START EXERCISE DATA

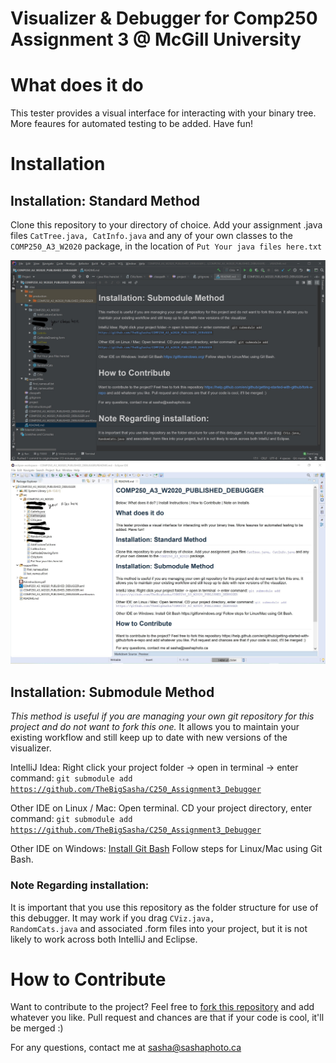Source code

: # Visualizer & Debugger for Comp250 Assignment 3 @ McGill University

# What does it do
This tester provides a visual interface for interacting with your binary tree. More feaures for automated testing to be added. Have fun!

# Installation

## Installation: Standard Method

Clone this repository to your directory of choice.
Add your assignment .java files <code>CatTree.java, CatInfo.java</code> and any of your own classes to the <code>COMP250_A3_W2020</code> package, in the location of <code>Put Your java files here.txt</code>

![IntelliJ Recommended](https://raw.githubusercontent.com/TheBigSasha/C250_Assignment3_Debugger/master/IntelliJ%20Recommended.jpg)
![Eclipse Recommended](https://raw.githubusercontent.com/TheBigSasha/C250_Assignment3_Debugger/master/EclipseRecommended.jpg)

## Installation: Submodule Method

*This method is useful if you are managing your own git repository for this project and do not want to fork this one.* It allows you to maintain your existing workflow and still keep up to date with new versions of the visualizer.

IntelliJ Idea: Right click your project folder -> open in terminal -> enter command: <code>git submodule add https://github.com/TheBigSasha/C250_Assignment3_Debugger</code>

Other IDE on Linux / Mac: Open terminal. CD your project directory, enter command: <code>git submodule add https://github.com/TheBigSasha/C250_Assignment3_Debugger</code>

Other IDE on Windows: [Install Git Bash](https://gitforwindows.org/) Follow steps for Linux/Mac using Git Bash.


### Note Regarding installation:
It is important that you use this repository as the folder structure for use of this debugger. It may work if you drag <code>CViz.java, RandomCats.java</code> and associated .form files into your project, but it is not likely to work across both IntelliJ and Eclipse.
 
# How to Contribute

Want to contribute to the project? Feel free to [fork this repository](https://help.github.com/en/github/getting-started-with-github/fork-a-repo) and add whatever you like. Pull request and chances are that if your code is cool, it'll be merged :)

For any questions, contact me at sasha@sashaphoto.ca


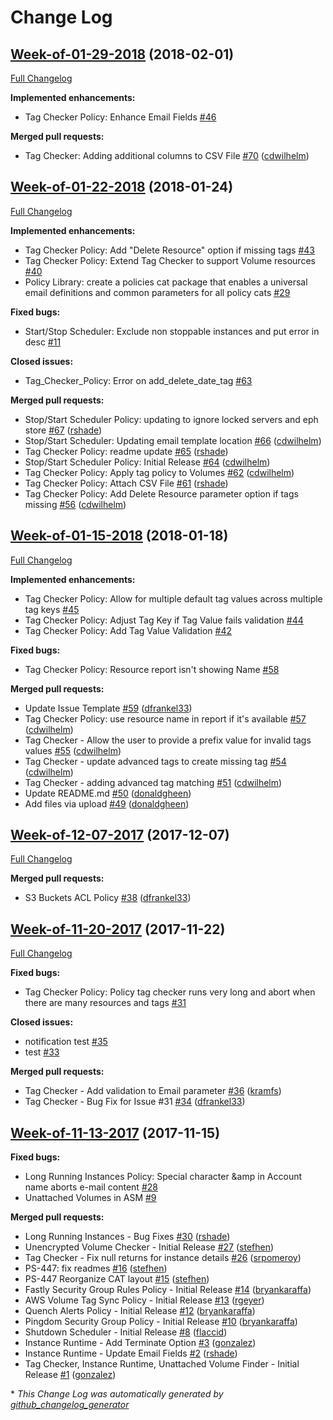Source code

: # Change Log

## [Week-of-01-29-2018](https://github.com/rightscale/policies/tree/Week-of-01-29-2018) (2018-02-01)
[Full Changelog](https://github.com/rightscale/policies/compare/Week-of-01-22-2018...Week-of-01-29-2018)

**Implemented enhancements:**

- Tag Checker Policy: Enhance Email Fields [\#46](https://github.com/rightscale/policies/issues/46)

**Merged pull requests:**

- Tag Checker: Adding additional columns to CSV File [\#70](https://github.com/rightscale/policies/pull/70) ([cdwilhelm](https://github.com/cdwilhelm))

## [Week-of-01-22-2018](https://github.com/rightscale/policies/tree/Week-of-01-22-2018) (2018-01-24)
[Full Changelog](https://github.com/rightscale/policies/compare/Week-of-01-15-2018...Week-of-01-22-2018)

**Implemented enhancements:**

- Tag Checker Policy: Add "Delete Resource" option if missing tags [\#43](https://github.com/rightscale/policies/issues/43)
- Tag Checker Policy: Extend Tag Checker to support Volume resources [\#40](https://github.com/rightscale/policies/issues/40)
- Policy Library: create a policies cat package that enables a universal email definitions and common parameters  for all policy cats [\#29](https://github.com/rightscale/policies/issues/29)

**Fixed bugs:**

- Start/Stop Scheduler: Exclude non stoppable instances and put error in desc [\#11](https://github.com/rightscale/policies/issues/11)

**Closed issues:**

- Tag\_Checker\_Policy: Error on add\_delete\_date\_tag [\#63](https://github.com/rightscale/policies/issues/63)

**Merged pull requests:**

- Stop/Start Scheduler Policy: updating to ignore locked servers and eph store [\#67](https://github.com/rightscale/policies/pull/67) ([rshade](https://github.com/rshade))
- Stop/Start Scheduler: Updating email template location [\#66](https://github.com/rightscale/policies/pull/66) ([cdwilhelm](https://github.com/cdwilhelm))
- Tag Checker Policy: readme update [\#65](https://github.com/rightscale/policies/pull/65) ([rshade](https://github.com/rshade))
- Stop/Start Scheduler Policy: Initial Release [\#64](https://github.com/rightscale/policies/pull/64) ([cdwilhelm](https://github.com/cdwilhelm))
- Tag Checker Policy: Apply tag policy to Volumes [\#62](https://github.com/rightscale/policies/pull/62) ([cdwilhelm](https://github.com/cdwilhelm))
- Tag Checker Policy: Attach CSV File [\#61](https://github.com/rightscale/policies/pull/61) ([rshade](https://github.com/rshade))
- Tag Checker Policy: Add Delete Resource parameter option if tags missing [\#56](https://github.com/rightscale/policies/pull/56) ([cdwilhelm](https://github.com/cdwilhelm))

## [Week-of-01-15-2018](https://github.com/rightscale/policies/tree/Week-of-01-15-2018) (2018-01-18)
[Full Changelog](https://github.com/rightscale/policies/compare/Week-of-12-07-2017...Week-of-01-15-2018)

**Implemented enhancements:**

- Tag Checker Policy: Allow for multiple default tag values across multiple tag keys [\#45](https://github.com/rightscale/policies/issues/45)
- Tag Checker Policy: Adjust Tag Key if Tag Value fails validation [\#44](https://github.com/rightscale/policies/issues/44)
- Tag Checker Policy: Add Tag Value Validation [\#42](https://github.com/rightscale/policies/issues/42)

**Fixed bugs:**

- Tag Checker Policy: Resource report isn't showing Name [\#58](https://github.com/rightscale/policies/issues/58)

**Merged pull requests:**

- Update Issue Template [\#59](https://github.com/rightscale/policies/pull/59) ([dfrankel33](https://github.com/dfrankel33))
- Tag Checker Policy: use resource name in report if it's available [\#57](https://github.com/rightscale/policies/pull/57) ([cdwilhelm](https://github.com/cdwilhelm))
- Tag Checker - Allow the user to provide a prefix value for invalid tags values [\#55](https://github.com/rightscale/policies/pull/55) ([cdwilhelm](https://github.com/cdwilhelm))
- Tag Checker - update advanced tags to create missing tag [\#54](https://github.com/rightscale/policies/pull/54) ([cdwilhelm](https://github.com/cdwilhelm))
- Tag Checker - adding advanced tag matching [\#51](https://github.com/rightscale/policies/pull/51) ([cdwilhelm](https://github.com/cdwilhelm))
- Update README.md [\#50](https://github.com/rightscale/policies/pull/50) ([donaldgheen](https://github.com/donaldgheen))
- Add files via upload [\#49](https://github.com/rightscale/policies/pull/49) ([donaldgheen](https://github.com/donaldgheen))

## [Week-of-12-07-2017](https://github.com/rightscale/policies/tree/Week-of-12-07-2017) (2017-12-07)
[Full Changelog](https://github.com/rightscale/policies/compare/Week-of-11-20-2017...Week-of-12-07-2017)

**Merged pull requests:**

- S3 Buckets ACL Policy [\#38](https://github.com/rightscale/policies/pull/38) ([dfrankel33](https://github.com/dfrankel33))

## [Week-of-11-20-2017](https://github.com/rightscale/policies/tree/Week-of-11-20-2017) (2017-11-22)
[Full Changelog](https://github.com/rightscale/policies/compare/Week-of-11-13-2017...Week-of-11-20-2017)

**Fixed bugs:**

- Tag Checker Policy: Policy tag checker runs very long and abort when there are many resources and tags [\#31](https://github.com/rightscale/policies/issues/31)

**Closed issues:**

- notification test [\#35](https://github.com/rightscale/policies/issues/35)
- test [\#33](https://github.com/rightscale/policies/issues/33)

**Merged pull requests:**

- Tag Checker - Add validation to Email parameter  [\#36](https://github.com/rightscale/policies/pull/36) ([kramfs](https://github.com/kramfs))
- Tag Checker - Bug Fix for Issue \#31  [\#34](https://github.com/rightscale/policies/pull/34) ([dfrankel33](https://github.com/dfrankel33))

## [Week-of-11-13-2017](https://github.com/rightscale/policies/tree/Week-of-11-13-2017) (2017-11-15)
**Fixed bugs:**

- Long Running Instances Policy: Special character &amp in Account name aborts e-mail content [\#28](https://github.com/rightscale/policies/issues/28)
- Unattached Volumes in ASM [\#9](https://github.com/rightscale/policies/issues/9)

**Merged pull requests:**

- Long Running Instances - Bug Fixes [\#30](https://github.com/rightscale/policies/pull/30) ([rshade](https://github.com/rshade))
- Unencrypted Volume Checker - Initial Release [\#27](https://github.com/rightscale/policies/pull/27) ([stefhen](https://github.com/stefhen))
- Tag Checker - Fix null returns for instance details [\#26](https://github.com/rightscale/policies/pull/26) ([srpomeroy](https://github.com/srpomeroy))
- PS-447: fix readmes [\#16](https://github.com/rightscale/policies/pull/16) ([stefhen](https://github.com/stefhen))
- PS-447 Reorganize CAT layout [\#15](https://github.com/rightscale/policies/pull/15) ([stefhen](https://github.com/stefhen))
- Fastly Security Group Rules Policy - Initial Release [\#14](https://github.com/rightscale/policies/pull/14) ([bryankaraffa](https://github.com/bryankaraffa))
- AWS Volume Tag Sync Policy - Initial Release [\#13](https://github.com/rightscale/policies/pull/13) ([rgeyer](https://github.com/rgeyer))
- Quench Alerts Policy - Initial Release [\#12](https://github.com/rightscale/policies/pull/12) ([bryankaraffa](https://github.com/bryankaraffa))
- Pingdom Security Group Policy - Initial Release [\#10](https://github.com/rightscale/policies/pull/10) ([bryankaraffa](https://github.com/bryankaraffa))
- Shutdown Scheduler - Initial Release [\#8](https://github.com/rightscale/policies/pull/8) ([flaccid](https://github.com/flaccid))
- Instance Runtime - Add Terminate Option [\#3](https://github.com/rightscale/policies/pull/3) ([gonzalez](https://github.com/gonzalez))
- Instance Runtime - Update Email Fields [\#2](https://github.com/rightscale/policies/pull/2) ([rshade](https://github.com/rshade))
- Tag Checker, Instance Runtime, Unattached Volume Finder - Initial Release [\#1](https://github.com/rightscale/policies/pull/1) ([gonzalez](https://github.com/gonzalez))



\* *This Change Log was automatically generated by [github_changelog_generator](https://github.com/skywinder/Github-Changelog-Generator)*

END EXERCISE DATA

WHAT TO DO =
Look over the records above and filter for each line with the word "that".

ANSWER TO THE PROBLEM =
It is important that you use this repository as the folder structure for use of this debugger. It may work if you drag <code>CViz.java, RandomCats.java</code> and associated .form files into your project, but it is not likely to work across both IntelliJ and Eclipse.
Want to contribute to the project? Feel free to [fork this repository](https://help.github.com/en/github/getting-started-with-github/fork-a-repo) and add whatever you like. Pull request and chances are that if your code is cool, it'll be merged :)
- Policy Library: create a policies cat package that enables a universal email definitions and common parameters  for all policy cats [\#29](https://github.com/rightscale/policies/issues/29)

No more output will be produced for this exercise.